Saved data entries -
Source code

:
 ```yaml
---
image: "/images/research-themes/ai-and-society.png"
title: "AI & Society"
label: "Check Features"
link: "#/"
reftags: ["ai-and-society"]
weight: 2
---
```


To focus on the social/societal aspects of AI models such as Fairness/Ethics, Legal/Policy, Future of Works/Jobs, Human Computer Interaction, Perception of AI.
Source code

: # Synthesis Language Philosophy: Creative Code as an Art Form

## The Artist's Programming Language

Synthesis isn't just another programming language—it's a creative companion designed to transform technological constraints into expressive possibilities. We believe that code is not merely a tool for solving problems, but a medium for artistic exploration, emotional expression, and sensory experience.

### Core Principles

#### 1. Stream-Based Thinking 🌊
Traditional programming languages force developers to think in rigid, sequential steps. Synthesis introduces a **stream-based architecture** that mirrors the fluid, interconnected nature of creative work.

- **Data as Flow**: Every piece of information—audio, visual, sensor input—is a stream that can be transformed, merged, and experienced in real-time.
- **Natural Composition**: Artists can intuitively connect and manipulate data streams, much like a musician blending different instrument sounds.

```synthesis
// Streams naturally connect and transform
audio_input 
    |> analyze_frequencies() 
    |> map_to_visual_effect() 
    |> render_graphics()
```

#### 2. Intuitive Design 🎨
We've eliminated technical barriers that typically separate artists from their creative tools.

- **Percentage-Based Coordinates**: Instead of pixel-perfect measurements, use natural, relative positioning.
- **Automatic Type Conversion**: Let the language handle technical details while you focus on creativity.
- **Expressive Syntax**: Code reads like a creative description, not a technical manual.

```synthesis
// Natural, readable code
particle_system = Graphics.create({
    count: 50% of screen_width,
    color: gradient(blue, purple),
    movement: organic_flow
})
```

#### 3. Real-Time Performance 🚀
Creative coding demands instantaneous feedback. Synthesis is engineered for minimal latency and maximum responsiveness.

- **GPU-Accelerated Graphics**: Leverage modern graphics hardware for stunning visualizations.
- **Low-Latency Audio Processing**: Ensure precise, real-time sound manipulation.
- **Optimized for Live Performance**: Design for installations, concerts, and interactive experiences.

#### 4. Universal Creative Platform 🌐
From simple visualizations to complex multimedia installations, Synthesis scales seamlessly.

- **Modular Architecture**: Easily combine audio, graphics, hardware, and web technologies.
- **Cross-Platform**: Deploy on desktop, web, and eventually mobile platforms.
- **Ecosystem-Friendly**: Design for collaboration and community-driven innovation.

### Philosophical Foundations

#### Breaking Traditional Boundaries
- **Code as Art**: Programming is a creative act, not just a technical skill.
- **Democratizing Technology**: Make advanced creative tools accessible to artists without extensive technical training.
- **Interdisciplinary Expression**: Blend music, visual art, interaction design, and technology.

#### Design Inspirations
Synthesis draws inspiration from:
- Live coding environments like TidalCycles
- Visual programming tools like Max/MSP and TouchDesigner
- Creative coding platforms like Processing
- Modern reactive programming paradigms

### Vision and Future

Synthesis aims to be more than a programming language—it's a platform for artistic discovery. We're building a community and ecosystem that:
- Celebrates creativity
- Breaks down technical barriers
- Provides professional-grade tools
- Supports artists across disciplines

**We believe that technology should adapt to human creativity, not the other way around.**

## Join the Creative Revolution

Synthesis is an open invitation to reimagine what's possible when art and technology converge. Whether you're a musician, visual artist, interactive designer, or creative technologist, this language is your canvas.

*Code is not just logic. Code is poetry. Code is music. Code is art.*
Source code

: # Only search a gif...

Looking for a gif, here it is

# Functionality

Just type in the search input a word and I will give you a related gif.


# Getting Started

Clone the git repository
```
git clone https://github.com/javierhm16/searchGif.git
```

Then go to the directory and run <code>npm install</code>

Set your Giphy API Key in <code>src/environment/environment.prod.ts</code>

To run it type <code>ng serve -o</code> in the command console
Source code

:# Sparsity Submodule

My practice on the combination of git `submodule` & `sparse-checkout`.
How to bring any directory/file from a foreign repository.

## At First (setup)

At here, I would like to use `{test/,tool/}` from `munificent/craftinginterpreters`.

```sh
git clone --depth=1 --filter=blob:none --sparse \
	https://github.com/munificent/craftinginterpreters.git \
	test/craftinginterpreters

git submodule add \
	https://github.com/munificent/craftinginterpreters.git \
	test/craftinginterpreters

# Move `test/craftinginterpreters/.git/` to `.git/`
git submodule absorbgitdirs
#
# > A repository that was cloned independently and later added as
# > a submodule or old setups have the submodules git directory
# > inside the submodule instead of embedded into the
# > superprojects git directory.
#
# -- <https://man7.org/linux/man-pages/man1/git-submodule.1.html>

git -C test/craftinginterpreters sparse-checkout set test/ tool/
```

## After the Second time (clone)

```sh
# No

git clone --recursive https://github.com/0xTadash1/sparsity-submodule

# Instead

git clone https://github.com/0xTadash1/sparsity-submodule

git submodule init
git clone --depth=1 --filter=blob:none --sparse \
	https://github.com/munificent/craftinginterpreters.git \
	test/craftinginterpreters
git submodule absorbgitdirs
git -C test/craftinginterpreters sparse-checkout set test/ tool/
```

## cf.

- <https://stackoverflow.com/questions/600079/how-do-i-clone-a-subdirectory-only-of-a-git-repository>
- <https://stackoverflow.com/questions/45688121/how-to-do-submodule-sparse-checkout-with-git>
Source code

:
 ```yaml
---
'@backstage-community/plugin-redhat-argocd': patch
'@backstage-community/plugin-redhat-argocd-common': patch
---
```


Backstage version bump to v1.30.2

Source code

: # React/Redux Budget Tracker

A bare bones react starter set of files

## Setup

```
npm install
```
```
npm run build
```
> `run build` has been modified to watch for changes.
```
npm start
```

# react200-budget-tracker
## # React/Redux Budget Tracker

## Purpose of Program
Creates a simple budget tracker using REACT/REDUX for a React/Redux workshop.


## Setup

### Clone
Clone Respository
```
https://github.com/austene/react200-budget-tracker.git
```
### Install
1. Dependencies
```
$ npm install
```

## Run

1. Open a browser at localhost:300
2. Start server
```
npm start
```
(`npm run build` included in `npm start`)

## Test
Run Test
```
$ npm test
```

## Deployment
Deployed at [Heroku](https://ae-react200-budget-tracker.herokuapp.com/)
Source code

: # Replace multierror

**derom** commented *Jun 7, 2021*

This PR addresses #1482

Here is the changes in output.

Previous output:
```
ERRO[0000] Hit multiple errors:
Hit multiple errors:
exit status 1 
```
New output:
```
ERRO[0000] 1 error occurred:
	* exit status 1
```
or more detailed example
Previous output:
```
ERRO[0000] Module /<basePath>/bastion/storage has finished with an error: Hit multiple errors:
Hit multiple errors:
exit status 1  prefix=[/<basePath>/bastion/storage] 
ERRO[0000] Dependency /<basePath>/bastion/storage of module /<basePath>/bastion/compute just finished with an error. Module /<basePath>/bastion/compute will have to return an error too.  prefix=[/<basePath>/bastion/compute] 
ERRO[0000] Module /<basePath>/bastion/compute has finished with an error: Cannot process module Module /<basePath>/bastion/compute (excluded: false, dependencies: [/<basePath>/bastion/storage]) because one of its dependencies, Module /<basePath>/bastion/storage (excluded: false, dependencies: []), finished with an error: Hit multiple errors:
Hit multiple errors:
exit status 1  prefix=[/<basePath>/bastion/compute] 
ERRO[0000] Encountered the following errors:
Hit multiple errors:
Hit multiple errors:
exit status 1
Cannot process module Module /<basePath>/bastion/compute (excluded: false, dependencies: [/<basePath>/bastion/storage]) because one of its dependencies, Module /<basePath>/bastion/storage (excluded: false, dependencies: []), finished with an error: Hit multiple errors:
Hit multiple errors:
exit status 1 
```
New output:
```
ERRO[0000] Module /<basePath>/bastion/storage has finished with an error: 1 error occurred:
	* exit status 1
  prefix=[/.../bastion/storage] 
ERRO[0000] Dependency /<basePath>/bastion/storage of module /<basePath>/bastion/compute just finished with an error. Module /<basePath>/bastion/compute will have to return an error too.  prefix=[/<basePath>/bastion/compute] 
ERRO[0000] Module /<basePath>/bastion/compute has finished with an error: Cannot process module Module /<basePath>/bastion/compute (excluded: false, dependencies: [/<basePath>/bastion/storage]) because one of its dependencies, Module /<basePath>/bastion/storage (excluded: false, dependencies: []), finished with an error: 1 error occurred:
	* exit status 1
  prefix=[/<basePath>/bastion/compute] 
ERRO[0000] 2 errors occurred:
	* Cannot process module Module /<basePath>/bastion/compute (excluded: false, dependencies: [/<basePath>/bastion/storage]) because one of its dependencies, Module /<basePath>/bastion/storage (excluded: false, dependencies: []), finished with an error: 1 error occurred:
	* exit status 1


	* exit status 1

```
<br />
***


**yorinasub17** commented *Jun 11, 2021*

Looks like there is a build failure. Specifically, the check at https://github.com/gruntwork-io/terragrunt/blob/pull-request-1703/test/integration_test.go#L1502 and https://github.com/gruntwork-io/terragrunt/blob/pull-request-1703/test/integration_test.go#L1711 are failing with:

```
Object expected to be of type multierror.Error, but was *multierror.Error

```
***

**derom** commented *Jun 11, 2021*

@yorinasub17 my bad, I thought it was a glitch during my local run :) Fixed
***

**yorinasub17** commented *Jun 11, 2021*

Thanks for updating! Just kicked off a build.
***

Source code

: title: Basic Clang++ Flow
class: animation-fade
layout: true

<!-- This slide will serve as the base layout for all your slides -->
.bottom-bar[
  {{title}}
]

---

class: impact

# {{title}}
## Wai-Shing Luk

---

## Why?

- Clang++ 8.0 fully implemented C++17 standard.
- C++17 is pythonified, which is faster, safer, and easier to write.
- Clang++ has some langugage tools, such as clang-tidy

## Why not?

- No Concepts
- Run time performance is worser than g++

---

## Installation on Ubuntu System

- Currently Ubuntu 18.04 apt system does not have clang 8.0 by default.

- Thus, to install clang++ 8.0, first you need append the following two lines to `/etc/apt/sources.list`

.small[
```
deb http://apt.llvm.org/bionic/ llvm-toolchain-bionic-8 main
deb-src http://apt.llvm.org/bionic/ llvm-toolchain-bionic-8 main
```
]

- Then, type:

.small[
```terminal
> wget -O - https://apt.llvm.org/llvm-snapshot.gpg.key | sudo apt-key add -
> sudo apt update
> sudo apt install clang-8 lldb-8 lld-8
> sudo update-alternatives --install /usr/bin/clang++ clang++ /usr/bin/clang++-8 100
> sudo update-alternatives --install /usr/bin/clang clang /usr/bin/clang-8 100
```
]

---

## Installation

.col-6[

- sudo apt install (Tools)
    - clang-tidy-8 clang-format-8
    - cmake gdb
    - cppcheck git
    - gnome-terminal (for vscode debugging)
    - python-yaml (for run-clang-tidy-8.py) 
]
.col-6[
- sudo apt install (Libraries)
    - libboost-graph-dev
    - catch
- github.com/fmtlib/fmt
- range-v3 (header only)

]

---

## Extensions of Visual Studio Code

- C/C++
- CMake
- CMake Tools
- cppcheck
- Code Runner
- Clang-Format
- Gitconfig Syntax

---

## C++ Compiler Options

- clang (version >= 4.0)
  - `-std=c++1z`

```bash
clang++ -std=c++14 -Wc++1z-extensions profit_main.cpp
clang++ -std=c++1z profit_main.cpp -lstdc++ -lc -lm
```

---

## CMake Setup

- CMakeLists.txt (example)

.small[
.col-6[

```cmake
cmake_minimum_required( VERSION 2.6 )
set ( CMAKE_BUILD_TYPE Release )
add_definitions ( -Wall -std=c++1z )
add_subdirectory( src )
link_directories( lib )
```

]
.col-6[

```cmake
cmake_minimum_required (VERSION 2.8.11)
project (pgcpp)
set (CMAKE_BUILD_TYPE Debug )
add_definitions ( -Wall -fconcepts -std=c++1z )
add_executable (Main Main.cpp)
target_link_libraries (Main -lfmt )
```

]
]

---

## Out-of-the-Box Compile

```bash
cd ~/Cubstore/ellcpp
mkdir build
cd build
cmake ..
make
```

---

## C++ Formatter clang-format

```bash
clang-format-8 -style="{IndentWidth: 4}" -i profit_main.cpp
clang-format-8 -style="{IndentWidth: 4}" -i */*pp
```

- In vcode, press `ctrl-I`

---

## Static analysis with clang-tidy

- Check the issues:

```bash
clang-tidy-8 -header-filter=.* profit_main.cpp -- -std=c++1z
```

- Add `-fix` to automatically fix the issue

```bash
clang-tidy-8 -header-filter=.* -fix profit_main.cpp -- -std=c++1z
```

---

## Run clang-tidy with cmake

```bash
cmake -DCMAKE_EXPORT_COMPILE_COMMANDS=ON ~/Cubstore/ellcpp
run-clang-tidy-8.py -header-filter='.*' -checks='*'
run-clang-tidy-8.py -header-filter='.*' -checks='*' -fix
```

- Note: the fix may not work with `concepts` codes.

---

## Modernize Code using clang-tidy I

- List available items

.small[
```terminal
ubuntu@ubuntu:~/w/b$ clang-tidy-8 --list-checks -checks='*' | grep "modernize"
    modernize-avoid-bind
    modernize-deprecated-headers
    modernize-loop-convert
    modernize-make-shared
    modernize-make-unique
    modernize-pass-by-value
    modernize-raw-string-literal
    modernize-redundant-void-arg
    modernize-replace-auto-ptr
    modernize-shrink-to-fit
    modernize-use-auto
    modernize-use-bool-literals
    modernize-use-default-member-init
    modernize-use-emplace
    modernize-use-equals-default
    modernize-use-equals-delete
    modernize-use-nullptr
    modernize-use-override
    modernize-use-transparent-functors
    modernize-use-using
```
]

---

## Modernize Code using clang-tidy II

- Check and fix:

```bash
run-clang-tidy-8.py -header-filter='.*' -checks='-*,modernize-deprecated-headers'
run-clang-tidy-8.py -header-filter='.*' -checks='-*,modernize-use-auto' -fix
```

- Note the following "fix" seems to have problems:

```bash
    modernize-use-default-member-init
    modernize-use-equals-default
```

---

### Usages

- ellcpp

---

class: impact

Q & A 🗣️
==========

Task description -
Identify the lines of the data that contain the word "alternatives". Copy each of them.

Output for this exercise -
> sudo update-alternatives --install /usr/bin/clang++ clang++ /usr/bin/clang++-8 100
> sudo update-alternatives --install /usr/bin/clang clang /usr/bin/clang-8 100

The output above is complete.